Spy: rip-roaring Melissa McCarthy comedy subverts chauvinistic action movie tropes

Melissa McCarthy stars in the criminally underrated 2015 action-comedy Spy, playing desk-bound CIA analyst Susan Cooper. The meek and mild Cooper is perfectly content with monitoring high-tech surveillance and being the spy equivalent of a guardian angel GPS, feeding vital information via a hidden earpiece to her partner in the field, super-agent Bradley Fine (Jude Law). Despite the Bond-sounding musical score and flourishing opening credits, a comical mishap quickly lets the audience know this is not your typical spy film.

While tracking the sale of a nuclear weapon, the CIA becomes compromised and the secret identities of their active agents exposed. Realising Cooper’s anonymity is her greatest asset, she is vaulted from the bat-infested basement into a world of undercover espionage.

McCarthy gets to showcase the breadth of her comic abilities as she assumes different aliases and becomes embroiled in the high-stakes world of global assassins, private jets and double-crosses.

While Cooper is polite, anxious and reserved, her spy alter ego evolves into someone cunning, agile and ruthless. McCarthy elicits the biggest laughs from her physical comedy, including some less-than-perfectly-executed stunts.

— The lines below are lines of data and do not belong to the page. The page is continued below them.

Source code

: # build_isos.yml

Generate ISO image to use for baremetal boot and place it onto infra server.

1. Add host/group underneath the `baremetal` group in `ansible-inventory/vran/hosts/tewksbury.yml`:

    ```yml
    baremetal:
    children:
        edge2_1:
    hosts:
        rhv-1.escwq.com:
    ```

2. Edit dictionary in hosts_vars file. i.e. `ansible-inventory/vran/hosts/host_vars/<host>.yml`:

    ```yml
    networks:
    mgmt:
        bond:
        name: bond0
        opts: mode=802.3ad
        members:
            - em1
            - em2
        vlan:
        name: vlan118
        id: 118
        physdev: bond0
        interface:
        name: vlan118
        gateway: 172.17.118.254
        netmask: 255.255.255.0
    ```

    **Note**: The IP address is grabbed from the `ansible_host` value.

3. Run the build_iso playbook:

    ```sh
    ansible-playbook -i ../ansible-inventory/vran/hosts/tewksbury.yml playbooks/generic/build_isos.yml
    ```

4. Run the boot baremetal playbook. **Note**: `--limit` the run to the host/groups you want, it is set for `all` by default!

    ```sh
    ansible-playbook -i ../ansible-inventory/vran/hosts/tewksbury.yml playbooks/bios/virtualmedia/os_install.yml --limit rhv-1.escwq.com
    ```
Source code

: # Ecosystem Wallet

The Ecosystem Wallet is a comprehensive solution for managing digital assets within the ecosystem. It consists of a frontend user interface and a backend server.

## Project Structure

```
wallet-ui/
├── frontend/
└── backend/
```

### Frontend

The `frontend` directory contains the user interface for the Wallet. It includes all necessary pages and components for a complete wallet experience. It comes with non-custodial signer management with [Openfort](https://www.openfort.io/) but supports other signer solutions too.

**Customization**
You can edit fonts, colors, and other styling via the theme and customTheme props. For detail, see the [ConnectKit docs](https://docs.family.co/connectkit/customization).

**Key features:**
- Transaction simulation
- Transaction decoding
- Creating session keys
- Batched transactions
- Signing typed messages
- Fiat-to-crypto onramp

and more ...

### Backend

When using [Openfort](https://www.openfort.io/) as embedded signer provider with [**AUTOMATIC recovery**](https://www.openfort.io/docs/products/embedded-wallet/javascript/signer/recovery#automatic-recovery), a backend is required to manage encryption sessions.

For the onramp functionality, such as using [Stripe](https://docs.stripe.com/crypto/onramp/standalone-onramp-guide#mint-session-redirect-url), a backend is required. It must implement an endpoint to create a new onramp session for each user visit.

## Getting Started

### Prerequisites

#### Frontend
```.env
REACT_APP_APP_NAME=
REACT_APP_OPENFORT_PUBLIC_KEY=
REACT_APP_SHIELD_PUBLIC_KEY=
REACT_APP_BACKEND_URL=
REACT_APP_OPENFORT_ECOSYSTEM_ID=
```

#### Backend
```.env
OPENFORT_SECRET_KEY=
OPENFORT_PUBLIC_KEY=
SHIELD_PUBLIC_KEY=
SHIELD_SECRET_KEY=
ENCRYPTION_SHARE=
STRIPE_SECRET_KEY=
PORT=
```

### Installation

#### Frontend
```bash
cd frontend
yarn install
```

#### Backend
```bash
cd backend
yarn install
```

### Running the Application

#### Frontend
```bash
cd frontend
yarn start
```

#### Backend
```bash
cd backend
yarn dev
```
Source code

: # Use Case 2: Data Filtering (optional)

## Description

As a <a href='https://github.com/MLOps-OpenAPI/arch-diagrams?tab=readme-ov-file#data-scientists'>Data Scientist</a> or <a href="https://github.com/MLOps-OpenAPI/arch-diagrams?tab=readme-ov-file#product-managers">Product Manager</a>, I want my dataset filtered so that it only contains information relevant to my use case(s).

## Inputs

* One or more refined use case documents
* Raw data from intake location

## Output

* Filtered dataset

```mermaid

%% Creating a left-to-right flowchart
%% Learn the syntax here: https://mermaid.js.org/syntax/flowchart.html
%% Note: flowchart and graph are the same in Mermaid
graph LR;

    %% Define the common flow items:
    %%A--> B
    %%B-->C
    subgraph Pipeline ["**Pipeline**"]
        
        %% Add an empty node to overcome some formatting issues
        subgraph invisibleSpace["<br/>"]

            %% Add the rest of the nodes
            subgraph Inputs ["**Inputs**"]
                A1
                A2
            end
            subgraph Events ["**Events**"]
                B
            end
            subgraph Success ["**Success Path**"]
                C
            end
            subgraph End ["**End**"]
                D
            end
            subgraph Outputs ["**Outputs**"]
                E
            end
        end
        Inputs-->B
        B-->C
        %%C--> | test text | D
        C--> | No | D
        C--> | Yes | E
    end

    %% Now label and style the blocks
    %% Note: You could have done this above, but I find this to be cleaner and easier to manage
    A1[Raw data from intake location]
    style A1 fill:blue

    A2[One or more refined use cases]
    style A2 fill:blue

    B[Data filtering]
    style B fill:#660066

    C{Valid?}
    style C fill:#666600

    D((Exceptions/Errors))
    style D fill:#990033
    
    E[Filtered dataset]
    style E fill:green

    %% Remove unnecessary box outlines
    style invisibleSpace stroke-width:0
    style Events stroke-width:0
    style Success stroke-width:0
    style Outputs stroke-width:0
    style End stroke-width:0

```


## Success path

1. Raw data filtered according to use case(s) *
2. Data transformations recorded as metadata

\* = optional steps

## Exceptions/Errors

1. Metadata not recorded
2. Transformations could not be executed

McCarthy shines in an ensemble cast that includes Miranda Hart and Allison Janney, with each collaborator bringing their comedic big guns to the armoury.

Jude Law has way too much fun as a suave American super spy, leaning into every stereotype with a knowing glint in his eyes.

Reuniting with McCarthy is her Bridesmaids co-star Rose Byrne, who plays the deliciously deviant arms dealer Rayna Boyanov. With her posh demeanour and a permanent look of disdain, Byrne’s villain is quick with an insult and a withering glance, her savage commentary making her the perfect sparring partner for Cooper and her profanity-laden insults.

Rose Byrne and Melissa McCarthy.
Sparring partners: Rose Byrne and Melissa McCarthy. Photograph: TCD/Prod DB/Alamy

But the big surprise packet is the comedic turn by tough guy Jason Statham as rogue agent Rick Ford. Poking fun at his macho, action-hero persona, Statham lands some of the biggest laughs in the film.

Ford is thoroughly unimpressed by the inexperienced Cooper taking on the undercover assignment, and gruffly decides to shadow her mission. Together they end up trading feisty barbs like an old married couple. Ford brags constantly about his methods for surviving treacherous feats, each tale getting more and more outlandish.

Writer/director Paul Feig does a tremendous job of flipping the chauvinistic tropes of the spy genre in a playful yet deliberate way, delivering strong female leads, daggy spy gadgets and authentic chemistry between compatriots and enemies alike.

Some of the language in Spy can be jarring if you’re not accustomed to McCarthy and Feig’s previous cinematic partnerships (Bridesmaids; The Heat). And despite Spy’s fun and frivolous tone (and the fact it’s streaming on Disney+), you might find yourself feeling squeamish at a couple of visceral, graphic death scenes and visual gags, cementing the fact this movie is definitely not one for the kids.

Spy is a cheeky, engaging and wildly entertaining ride. Feig delivers likeable (if unlikely) action heroes in a convincing espionage plot, complete with high-octane action sequences, surprising twists and exotic locales which all serve as impressive counterpoints to the salty dialogue and boundless humour.